Exercise description ▸ Every line of the material below in which "contentlocale" shows up is to be located and copied.

(Input data)

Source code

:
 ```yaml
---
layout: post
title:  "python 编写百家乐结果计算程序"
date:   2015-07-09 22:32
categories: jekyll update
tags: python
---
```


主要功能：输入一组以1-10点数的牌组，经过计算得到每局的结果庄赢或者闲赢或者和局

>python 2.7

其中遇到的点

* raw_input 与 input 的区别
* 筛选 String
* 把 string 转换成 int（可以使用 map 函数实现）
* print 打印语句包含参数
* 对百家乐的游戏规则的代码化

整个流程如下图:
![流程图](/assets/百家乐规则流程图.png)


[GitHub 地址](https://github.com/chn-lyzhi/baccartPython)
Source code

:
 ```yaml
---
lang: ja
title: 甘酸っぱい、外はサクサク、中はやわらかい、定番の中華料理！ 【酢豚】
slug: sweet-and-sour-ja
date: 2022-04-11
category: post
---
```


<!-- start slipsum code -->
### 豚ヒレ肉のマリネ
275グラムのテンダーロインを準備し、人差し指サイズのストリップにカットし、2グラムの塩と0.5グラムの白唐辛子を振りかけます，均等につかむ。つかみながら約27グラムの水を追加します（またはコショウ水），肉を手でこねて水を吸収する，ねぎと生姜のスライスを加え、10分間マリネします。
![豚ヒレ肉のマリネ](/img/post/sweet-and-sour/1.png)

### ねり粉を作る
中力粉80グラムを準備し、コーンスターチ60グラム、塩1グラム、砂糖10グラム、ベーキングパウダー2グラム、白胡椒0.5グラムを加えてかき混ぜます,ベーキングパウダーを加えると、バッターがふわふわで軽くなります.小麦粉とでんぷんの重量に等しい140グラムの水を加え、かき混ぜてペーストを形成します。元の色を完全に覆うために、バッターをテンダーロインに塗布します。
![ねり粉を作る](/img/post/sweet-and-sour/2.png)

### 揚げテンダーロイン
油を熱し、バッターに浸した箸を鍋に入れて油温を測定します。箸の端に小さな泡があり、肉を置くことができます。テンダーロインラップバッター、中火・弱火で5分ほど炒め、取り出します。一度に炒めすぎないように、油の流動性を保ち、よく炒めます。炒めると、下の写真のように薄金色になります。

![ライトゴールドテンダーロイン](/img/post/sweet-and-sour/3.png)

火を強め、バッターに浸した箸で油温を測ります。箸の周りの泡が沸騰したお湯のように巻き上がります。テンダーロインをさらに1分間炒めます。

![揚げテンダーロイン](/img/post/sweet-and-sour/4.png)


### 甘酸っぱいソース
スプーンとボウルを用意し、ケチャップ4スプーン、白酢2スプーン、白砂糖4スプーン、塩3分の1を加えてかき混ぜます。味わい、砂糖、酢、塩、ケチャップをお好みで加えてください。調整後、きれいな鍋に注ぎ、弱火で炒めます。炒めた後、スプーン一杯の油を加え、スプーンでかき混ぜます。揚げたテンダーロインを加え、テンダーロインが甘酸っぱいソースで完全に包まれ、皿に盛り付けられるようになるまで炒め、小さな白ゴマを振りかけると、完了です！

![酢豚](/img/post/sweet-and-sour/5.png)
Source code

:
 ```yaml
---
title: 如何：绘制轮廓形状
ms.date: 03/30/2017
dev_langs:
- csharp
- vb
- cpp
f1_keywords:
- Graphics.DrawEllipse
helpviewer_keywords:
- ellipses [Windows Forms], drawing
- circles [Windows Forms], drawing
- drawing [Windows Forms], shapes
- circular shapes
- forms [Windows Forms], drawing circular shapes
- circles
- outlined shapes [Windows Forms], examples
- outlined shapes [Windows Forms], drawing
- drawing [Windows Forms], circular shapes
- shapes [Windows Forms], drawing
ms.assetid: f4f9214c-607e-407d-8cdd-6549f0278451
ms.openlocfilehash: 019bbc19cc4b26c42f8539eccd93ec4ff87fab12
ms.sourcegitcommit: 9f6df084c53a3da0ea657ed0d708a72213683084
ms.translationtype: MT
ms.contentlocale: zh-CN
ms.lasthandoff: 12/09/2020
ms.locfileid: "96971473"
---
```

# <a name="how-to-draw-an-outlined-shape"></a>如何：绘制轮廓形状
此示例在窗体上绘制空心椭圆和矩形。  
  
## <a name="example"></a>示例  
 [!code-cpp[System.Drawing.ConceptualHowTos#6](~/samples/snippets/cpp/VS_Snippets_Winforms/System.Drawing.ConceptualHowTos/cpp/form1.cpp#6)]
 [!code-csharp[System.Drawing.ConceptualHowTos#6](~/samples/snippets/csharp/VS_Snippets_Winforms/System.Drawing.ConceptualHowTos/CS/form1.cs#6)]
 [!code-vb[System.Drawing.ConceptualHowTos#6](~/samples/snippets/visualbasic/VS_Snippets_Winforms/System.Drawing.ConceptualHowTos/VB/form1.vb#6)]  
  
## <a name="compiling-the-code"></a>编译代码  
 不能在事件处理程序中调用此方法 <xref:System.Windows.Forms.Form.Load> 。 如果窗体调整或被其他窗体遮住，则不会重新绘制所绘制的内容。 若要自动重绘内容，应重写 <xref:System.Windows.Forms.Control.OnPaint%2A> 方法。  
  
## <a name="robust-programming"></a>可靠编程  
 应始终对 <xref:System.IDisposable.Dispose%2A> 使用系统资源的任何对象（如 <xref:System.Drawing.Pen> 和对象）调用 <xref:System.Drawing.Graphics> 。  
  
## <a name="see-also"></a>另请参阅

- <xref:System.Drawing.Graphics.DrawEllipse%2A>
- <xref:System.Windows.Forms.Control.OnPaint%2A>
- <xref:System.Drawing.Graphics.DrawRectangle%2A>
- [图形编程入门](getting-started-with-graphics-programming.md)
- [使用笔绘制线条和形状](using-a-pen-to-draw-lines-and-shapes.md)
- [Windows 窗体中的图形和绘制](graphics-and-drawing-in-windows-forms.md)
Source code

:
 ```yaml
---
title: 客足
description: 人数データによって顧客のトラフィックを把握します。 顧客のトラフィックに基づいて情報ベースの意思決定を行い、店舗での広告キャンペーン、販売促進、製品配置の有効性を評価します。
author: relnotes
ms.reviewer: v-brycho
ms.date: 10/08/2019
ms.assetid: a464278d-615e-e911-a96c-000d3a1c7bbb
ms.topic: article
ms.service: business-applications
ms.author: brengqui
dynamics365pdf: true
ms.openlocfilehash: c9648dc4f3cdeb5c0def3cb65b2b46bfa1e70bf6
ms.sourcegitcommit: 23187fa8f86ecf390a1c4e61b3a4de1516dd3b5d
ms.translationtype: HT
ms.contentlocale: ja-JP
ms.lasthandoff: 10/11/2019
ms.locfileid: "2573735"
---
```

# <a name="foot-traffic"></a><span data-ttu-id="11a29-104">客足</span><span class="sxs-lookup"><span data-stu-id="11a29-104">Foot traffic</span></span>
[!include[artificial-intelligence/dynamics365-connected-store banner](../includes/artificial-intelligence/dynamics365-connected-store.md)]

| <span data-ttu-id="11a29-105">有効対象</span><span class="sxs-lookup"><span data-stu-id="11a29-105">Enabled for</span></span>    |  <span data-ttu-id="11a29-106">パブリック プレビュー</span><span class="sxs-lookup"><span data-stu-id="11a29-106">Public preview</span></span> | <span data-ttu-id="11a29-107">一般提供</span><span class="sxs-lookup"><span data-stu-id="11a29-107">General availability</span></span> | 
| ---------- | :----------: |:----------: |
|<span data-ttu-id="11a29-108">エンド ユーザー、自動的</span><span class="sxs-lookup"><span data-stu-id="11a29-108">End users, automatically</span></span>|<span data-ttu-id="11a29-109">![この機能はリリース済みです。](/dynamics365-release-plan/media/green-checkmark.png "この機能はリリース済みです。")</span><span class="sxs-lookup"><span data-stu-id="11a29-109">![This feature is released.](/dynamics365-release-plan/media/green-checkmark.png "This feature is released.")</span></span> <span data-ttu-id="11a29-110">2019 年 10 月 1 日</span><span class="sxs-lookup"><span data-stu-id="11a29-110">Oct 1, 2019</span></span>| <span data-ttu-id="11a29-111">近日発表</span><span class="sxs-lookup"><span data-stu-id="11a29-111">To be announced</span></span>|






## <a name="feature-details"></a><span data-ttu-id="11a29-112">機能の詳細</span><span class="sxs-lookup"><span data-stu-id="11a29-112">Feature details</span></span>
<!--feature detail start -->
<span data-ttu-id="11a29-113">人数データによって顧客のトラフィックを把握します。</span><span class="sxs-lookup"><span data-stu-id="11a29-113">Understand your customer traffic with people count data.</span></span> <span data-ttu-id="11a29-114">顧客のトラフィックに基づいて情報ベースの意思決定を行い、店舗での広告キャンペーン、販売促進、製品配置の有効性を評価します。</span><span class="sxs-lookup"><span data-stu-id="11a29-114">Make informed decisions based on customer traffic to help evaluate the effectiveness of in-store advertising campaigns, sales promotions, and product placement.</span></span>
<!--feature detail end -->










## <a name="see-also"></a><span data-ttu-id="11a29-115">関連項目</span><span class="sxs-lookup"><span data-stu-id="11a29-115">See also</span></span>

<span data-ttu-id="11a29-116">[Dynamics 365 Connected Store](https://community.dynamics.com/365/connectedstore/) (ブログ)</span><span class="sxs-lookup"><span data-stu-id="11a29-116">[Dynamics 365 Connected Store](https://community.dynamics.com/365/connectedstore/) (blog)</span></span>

(End Input data)
(Input data)

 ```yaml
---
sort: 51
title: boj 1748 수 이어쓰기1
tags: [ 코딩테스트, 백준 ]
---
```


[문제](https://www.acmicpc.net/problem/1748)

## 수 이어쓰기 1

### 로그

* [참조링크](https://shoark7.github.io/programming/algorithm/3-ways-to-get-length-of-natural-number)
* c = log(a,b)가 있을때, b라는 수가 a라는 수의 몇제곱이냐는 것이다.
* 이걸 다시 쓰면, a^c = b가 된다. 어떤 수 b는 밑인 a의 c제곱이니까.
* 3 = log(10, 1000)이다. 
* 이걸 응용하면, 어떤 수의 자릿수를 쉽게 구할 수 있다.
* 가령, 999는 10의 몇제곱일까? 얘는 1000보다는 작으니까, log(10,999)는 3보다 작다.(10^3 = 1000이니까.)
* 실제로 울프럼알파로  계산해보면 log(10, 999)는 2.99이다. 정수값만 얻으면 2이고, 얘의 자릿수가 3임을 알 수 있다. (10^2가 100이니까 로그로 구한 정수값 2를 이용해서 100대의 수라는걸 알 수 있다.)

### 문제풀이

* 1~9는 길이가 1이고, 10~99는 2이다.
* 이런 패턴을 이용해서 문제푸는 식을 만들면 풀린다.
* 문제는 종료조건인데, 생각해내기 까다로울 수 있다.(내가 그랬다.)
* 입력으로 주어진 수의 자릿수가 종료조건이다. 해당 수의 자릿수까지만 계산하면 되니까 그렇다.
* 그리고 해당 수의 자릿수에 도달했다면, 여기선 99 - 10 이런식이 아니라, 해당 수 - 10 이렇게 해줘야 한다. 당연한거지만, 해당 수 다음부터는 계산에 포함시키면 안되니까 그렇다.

(End Input data)
(Input data)

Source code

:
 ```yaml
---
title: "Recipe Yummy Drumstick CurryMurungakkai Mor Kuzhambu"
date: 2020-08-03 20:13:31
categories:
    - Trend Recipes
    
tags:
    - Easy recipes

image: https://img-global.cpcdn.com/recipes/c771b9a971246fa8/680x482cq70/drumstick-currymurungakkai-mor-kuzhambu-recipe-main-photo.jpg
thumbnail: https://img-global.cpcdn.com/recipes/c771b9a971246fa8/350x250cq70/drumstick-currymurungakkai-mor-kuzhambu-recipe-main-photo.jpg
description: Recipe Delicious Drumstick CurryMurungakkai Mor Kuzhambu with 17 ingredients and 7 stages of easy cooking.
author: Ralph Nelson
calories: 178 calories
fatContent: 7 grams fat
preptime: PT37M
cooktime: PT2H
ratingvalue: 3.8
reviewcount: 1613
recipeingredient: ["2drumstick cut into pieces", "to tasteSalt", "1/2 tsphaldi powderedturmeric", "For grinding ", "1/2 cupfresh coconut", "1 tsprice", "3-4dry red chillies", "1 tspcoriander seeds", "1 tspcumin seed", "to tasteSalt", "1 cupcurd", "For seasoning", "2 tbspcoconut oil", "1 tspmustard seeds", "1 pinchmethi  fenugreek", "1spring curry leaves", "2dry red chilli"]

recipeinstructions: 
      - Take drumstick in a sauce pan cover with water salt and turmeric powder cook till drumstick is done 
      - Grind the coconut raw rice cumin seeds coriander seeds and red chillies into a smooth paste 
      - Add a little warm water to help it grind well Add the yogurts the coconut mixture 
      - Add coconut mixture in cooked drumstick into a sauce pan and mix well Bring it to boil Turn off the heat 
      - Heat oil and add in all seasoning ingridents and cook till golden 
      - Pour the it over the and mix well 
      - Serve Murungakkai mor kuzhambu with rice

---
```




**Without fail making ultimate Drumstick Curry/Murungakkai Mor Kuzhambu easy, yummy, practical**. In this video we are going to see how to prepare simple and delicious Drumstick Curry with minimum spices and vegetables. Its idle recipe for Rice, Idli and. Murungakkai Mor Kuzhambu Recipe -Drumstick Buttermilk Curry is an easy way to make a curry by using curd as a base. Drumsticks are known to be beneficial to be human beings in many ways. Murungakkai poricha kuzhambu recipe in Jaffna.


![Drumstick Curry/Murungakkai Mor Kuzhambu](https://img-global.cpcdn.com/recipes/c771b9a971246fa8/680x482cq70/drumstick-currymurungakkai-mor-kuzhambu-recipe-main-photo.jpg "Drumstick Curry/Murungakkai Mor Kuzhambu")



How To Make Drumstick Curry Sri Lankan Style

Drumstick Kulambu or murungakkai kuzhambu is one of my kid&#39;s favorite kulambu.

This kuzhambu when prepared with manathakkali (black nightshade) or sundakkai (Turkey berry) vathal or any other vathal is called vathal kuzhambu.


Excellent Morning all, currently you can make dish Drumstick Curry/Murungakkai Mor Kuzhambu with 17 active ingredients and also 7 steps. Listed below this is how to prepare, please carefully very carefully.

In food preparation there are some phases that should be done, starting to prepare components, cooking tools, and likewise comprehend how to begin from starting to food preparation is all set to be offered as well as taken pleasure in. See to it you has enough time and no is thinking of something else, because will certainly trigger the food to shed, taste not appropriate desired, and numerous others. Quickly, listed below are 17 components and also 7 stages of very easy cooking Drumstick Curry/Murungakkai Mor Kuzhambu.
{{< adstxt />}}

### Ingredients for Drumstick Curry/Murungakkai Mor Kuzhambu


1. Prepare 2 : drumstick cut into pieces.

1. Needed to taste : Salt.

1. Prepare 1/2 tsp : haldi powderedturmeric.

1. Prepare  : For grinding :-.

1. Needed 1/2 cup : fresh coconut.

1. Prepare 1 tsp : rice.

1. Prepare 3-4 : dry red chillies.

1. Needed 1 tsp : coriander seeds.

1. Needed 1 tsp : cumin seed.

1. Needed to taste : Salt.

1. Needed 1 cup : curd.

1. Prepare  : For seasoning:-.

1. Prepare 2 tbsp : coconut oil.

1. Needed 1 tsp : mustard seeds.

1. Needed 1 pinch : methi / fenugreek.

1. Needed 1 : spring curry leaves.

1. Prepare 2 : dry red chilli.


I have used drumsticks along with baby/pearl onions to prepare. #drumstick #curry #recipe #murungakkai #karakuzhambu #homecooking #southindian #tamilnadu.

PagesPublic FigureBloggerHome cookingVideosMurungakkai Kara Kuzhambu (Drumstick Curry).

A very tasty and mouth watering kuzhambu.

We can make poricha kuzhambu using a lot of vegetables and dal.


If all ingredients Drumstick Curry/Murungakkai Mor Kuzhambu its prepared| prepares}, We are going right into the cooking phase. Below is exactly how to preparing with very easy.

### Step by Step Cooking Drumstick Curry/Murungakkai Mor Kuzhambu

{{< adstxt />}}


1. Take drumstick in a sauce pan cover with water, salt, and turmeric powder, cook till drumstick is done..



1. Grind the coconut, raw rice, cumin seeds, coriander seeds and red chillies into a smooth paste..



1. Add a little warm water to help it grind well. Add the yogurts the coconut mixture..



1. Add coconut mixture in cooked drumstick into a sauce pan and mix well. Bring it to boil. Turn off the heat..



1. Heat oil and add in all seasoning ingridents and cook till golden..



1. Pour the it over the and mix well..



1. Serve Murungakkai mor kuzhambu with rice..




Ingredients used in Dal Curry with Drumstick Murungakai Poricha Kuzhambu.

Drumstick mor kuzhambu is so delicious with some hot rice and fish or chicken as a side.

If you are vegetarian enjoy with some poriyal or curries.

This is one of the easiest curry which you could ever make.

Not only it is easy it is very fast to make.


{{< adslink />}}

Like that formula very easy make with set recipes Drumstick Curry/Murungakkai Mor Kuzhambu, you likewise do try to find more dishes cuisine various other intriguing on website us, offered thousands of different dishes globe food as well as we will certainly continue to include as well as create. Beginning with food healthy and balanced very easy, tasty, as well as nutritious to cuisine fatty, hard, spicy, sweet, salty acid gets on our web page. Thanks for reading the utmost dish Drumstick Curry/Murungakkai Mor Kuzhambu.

(End Input data)

Answer box ▸
ms.contentlocale: zh-CN
ms.contentlocale: ja-JP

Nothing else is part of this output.